*ACTION ITEM*. From the records below, output exactly the lines running from the line containing "Depending on the" through the line containing "One possible implementation", and no others.

Records excerpted from a collection
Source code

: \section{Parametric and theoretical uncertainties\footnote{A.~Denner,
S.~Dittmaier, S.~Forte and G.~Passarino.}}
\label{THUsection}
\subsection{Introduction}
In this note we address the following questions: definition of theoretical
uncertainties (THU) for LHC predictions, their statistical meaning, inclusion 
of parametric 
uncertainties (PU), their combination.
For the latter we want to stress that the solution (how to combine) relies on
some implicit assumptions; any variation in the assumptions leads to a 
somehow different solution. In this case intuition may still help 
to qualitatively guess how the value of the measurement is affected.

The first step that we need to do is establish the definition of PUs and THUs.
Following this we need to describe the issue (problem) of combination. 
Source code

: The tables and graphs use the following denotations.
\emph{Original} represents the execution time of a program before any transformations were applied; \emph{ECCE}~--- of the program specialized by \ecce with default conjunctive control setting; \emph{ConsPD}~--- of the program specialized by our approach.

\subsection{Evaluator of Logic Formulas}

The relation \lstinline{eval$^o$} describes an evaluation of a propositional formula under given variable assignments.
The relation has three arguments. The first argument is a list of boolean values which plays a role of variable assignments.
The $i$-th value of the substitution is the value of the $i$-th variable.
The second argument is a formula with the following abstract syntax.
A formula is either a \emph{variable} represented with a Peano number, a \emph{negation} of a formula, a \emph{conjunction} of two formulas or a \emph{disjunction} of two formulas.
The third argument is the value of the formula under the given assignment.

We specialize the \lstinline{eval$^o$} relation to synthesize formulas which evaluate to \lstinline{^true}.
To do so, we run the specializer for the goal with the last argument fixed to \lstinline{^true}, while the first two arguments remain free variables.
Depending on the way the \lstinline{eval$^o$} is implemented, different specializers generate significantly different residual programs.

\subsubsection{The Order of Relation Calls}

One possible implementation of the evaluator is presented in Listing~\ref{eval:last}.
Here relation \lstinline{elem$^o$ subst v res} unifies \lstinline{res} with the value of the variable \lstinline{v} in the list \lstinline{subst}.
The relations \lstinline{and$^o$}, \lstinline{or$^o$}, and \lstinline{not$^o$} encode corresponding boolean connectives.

*ANSWER BOX*.
Depending on the way the \lstinline{eval$^o$} is implemented, different specializers generate significantly different residual programs.

\subsubsection{The Order of Relation Calls}

One possible implementation of the evaluator is presented in Listing~\ref{eval:last}.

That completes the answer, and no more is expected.